# 25' hose storage



## kds (Apr 28, 2017)

I've got 6 or 7 25' hose that I used for my temporary sprinkler setup. I'll be pulling those out soon so I'll need to find a home for everything in the garage, especially the hose. I'm looking for something that will keep the hose orderly and in good shape.

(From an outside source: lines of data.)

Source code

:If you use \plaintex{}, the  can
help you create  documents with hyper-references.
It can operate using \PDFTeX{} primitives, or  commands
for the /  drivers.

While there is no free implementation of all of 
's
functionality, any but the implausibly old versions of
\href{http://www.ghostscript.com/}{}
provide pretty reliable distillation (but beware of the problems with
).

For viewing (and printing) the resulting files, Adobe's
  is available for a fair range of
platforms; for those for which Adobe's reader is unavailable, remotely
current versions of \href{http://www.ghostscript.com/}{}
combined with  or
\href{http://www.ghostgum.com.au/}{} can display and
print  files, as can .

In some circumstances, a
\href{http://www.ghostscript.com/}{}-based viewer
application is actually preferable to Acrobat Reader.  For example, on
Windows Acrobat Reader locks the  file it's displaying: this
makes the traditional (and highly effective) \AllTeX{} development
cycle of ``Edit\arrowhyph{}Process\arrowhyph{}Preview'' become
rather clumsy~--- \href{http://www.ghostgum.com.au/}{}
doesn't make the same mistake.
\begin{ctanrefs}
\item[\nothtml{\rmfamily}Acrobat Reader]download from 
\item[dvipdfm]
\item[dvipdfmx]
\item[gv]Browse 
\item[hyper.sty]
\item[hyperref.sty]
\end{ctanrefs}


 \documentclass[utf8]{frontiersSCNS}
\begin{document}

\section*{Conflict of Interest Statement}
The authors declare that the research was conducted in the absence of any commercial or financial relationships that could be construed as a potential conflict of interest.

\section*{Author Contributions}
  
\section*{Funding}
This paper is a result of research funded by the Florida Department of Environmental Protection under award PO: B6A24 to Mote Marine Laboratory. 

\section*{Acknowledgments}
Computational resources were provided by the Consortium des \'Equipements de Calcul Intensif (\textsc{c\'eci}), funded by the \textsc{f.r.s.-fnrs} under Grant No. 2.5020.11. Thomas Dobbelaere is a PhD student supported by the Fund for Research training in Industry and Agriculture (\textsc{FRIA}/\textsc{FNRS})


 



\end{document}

What do you use to store hose for sprinklers in large quantities like this? It would be expensive to buy a bunch of hose reel storage cabinets and I don't have the space for it. I saw on Pinterest an idea to use some of that plastic chain link to tie the hose up and hang it from the wall, but this hose is kind of flimsy and it's easy to crease.


----------



## dfw_pilot (Jan 28, 2017)

What diameter hose? 5/8? If it's not too thick, I bet you could get 150-200 feet on an Eley reel with it's extension. It will last forever, look nice, and be easy to roll and unroll. You'd have to connect them, but this wouldn't be too hard, just a quick spin, not a full water-tight tighten.


----------



## kds (Apr 28, 2017)

I think so. I'll look into it!


----------



## Mightyquinn (Jan 31, 2017)

I can't recommend Eley hose reels enough! I have 2 of there older models for about 8-9 years and have never had any issues with them whatsoever. It may be the last hose reel you ever buy


----------



## Hall (May 5, 2017)

Try using a clean garbage can. Coil one hose at a time into the can, if you want to make it easier to layer use a cardboard circle in between


----------



## Ware (Jan 28, 2017)

Hall said:


> Try using a clean garbage can. Coil one hose at a time into the can, if you want to make it easier to layer use a cardboard circle in between


That's a pretty good idea! :thumbup:


----------